■ **EXERCISE PROMPT**:
Retype the following data exactly, but leave its pictures out.

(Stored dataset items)
______________________________

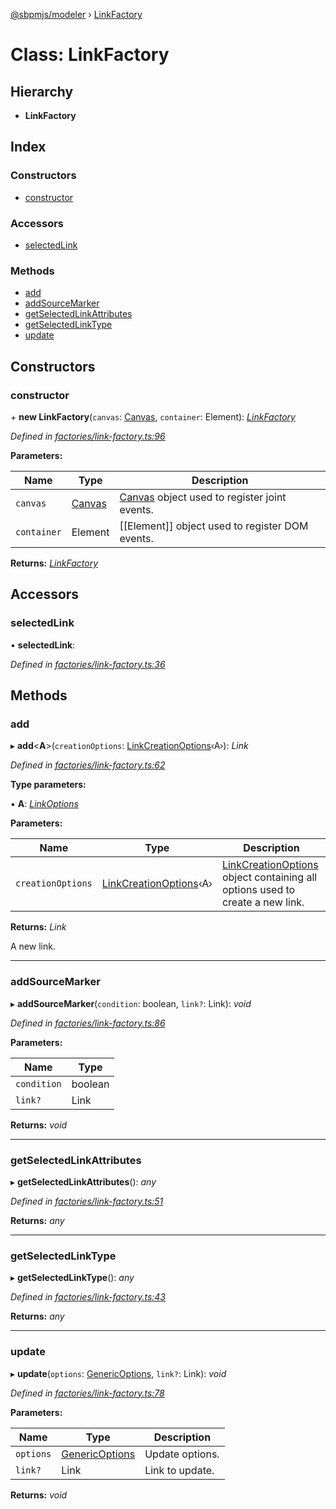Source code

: [@sbpmjs/modeler](../README.md) › [LinkFactory](linkfactory.md)

# Class: LinkFactory

## Hierarchy

* **LinkFactory**

## Index

### Constructors

* [constructor](linkfactory.md#constructor)

### Accessors

* [selectedLink](linkfactory.md#selectedlink)

### Methods

* [add](linkfactory.md#add)
* [addSourceMarker](linkfactory.md#addsourcemarker)
* [getSelectedLinkAttributes](linkfactory.md#getselectedlinkattributes)
* [getSelectedLinkType](linkfactory.md#getselectedlinktype)
* [update](linkfactory.md#update)

## Constructors

###  constructor

\+ **new LinkFactory**(`canvas`: [Canvas](canvas.md), `container`: Element): *[LinkFactory](linkfactory.md)*

*Defined in [factories/link-factory.ts:96](https://github.com/mkolodiy/sbpmjs/blob/56eff71/packages/sbpm-modeler/lib/factories/link-factory.ts#L96)*

**Parameters:**

Name | Type | Description |
------ | ------ | ------ |
`canvas` | [Canvas](canvas.md) | [Canvas](canvas.md) object used to register joint events. |
`container` | Element | [[Element]] object used to register DOM events.  |

**Returns:** *[LinkFactory](linkfactory.md)*

## Accessors

###  selectedLink

• **selectedLink**:

*Defined in [factories/link-factory.ts:36](https://github.com/mkolodiy/sbpmjs/blob/56eff71/packages/sbpm-modeler/lib/factories/link-factory.ts#L36)*

## Methods

###  add

▸ **add**<**A**>(`creationOptions`: [LinkCreationOptions](../interfaces/linkcreationoptions.md)‹A›): *Link*

*Defined in [factories/link-factory.ts:62](https://github.com/mkolodiy/sbpmjs/blob/56eff71/packages/sbpm-modeler/lib/factories/link-factory.ts#L62)*

**Type parameters:**

▪ **A**: *[LinkOptions](../interfaces/linkoptions.md)*

**Parameters:**

Name | Type | Description |
------ | ------ | ------ |
`creationOptions` | [LinkCreationOptions](../interfaces/linkcreationoptions.md)‹A› | [LinkCreationOptions](../interfaces/linkcreationoptions.md) object containing all options used to create a new link. |

**Returns:** *Link*

A new link.

___

###  addSourceMarker

▸ **addSourceMarker**(`condition`: boolean, `link?`: Link): *void*

*Defined in [factories/link-factory.ts:86](https://github.com/mkolodiy/sbpmjs/blob/56eff71/packages/sbpm-modeler/lib/factories/link-factory.ts#L86)*

**Parameters:**

Name | Type |
------ | ------ |
`condition` | boolean |
`link?` | Link |

**Returns:** *void*

___

###  getSelectedLinkAttributes

▸ **getSelectedLinkAttributes**(): *any*

*Defined in [factories/link-factory.ts:51](https://github.com/mkolodiy/sbpmjs/blob/56eff71/packages/sbpm-modeler/lib/factories/link-factory.ts#L51)*

**Returns:** *any*

___

###  getSelectedLinkType

▸ **getSelectedLinkType**(): *any*

*Defined in [factories/link-factory.ts:43](https://github.com/mkolodiy/sbpmjs/blob/56eff71/packages/sbpm-modeler/lib/factories/link-factory.ts#L43)*

**Returns:** *any*

___

###  update

▸ **update**(`options`: [GenericOptions](../interfaces/genericoptions.md), `link?`: Link): *void*

*Defined in [factories/link-factory.ts:78](https://github.com/mkolodiy/sbpmjs/blob/56eff71/packages/sbpm-modeler/lib/factories/link-factory.ts#L78)*

**Parameters:**

Name | Type | Description |
------ | ------ | ------ |
`options` | [GenericOptions](../interfaces/genericoptions.md) | Update options. |
`link?` | Link | Link to update. |

**Returns:** *void*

______________________________

■ **OUTPUT FOR THIS TASK**:
Source code

: [@sbpmjs/modeler](../README.md) › [LinkFactory](linkfactory.md)

# Class: LinkFactory

## Hierarchy

* **LinkFactory**

## Index

### Constructors

* [constructor](linkfactory.md#constructor)

### Accessors

* [selectedLink](linkfactory.md#selectedlink)

### Methods

* [add](linkfactory.md#add)
* [addSourceMarker](linkfactory.md#addsourcemarker)
* [getSelectedLinkAttributes](linkfactory.md#getselectedlinkattributes)
* [getSelectedLinkType](linkfactory.md#getselectedlinktype)
* [update](linkfactory.md#update)

## Constructors

###  constructor

\+ **new LinkFactory**(`canvas`: [Canvas](canvas.md), `container`: Element): *[LinkFactory](linkfactory.md)*

*Defined in [factories/link-factory.ts:96](https://github.com/mkolodiy/sbpmjs/blob/56eff71/packages/sbpm-modeler/lib/factories/link-factory.ts#L96)*

**Parameters:**

Name | Type | Description |
------ | ------ | ------ |
`canvas` | [Canvas](canvas.md) | [Canvas](canvas.md) object used to register joint events. |
`container` | Element | [[Element]] object used to register DOM events.  |

**Returns:** *[LinkFactory](linkfactory.md)*

## Accessors

###  selectedLink

• **selectedLink**:

*Defined in [factories/link-factory.ts:36](https://github.com/mkolodiy/sbpmjs/blob/56eff71/packages/sbpm-modeler/lib/factories/link-factory.ts#L36)*

## Methods

###  add

▸ **add**<**A**>(`creationOptions`: [LinkCreationOptions](../interfaces/linkcreationoptions.md)‹A›): *Link*

*Defined in [factories/link-factory.ts:62](https://github.com/mkolodiy/sbpmjs/blob/56eff71/packages/sbpm-modeler/lib/factories/link-factory.ts#L62)*

**Type parameters:**

▪ **A**: *[LinkOptions](../interfaces/linkoptions.md)*

**Parameters:**

Name | Type | Description |
------ | ------ | ------ |
`creationOptions` | [LinkCreationOptions](../interfaces/linkcreationoptions.md)‹A› | [LinkCreationOptions](../interfaces/linkcreationoptions.md) object containing all options used to create a new link. |

**Returns:** *Link*

A new link.

___

###  addSourceMarker

▸ **addSourceMarker**(`condition`: boolean, `link?`: Link): *void*

*Defined in [factories/link-factory.ts:86](https://github.com/mkolodiy/sbpmjs/blob/56eff71/packages/sbpm-modeler/lib/factories/link-factory.ts#L86)*

**Parameters:**

Name | Type |
------ | ------ |
`condition` | boolean |
`link?` | Link |

**Returns:** *void*

___

###  getSelectedLinkAttributes

▸ **getSelectedLinkAttributes**(): *any*

*Defined in [factories/link-factory.ts:51](https://github.com/mkolodiy/sbpmjs/blob/56eff71/packages/sbpm-modeler/lib/factories/link-factory.ts#L51)*

**Returns:** *any*

___

###  getSelectedLinkType

▸ **getSelectedLinkType**(): *any*

*Defined in [factories/link-factory.ts:43](https://github.com/mkolodiy/sbpmjs/blob/56eff71/packages/sbpm-modeler/lib/factories/link-factory.ts#L43)*

**Returns:** *any*

___

###  update

▸ **update**(`options`: [GenericOptions](../interfaces/genericoptions.md), `link?`: Link): *void*

*Defined in [factories/link-factory.ts:78](https://github.com/mkolodiy/sbpmjs/blob/56eff71/packages/sbpm-modeler/lib/factories/link-factory.ts#L78)*

**Parameters:**

Name | Type | Description |
------ | ------ | ------ |
`options` | [GenericOptions](../interfaces/genericoptions.md) | Update options. |
`link?` | Link | Link to update. |

**Returns:** *void*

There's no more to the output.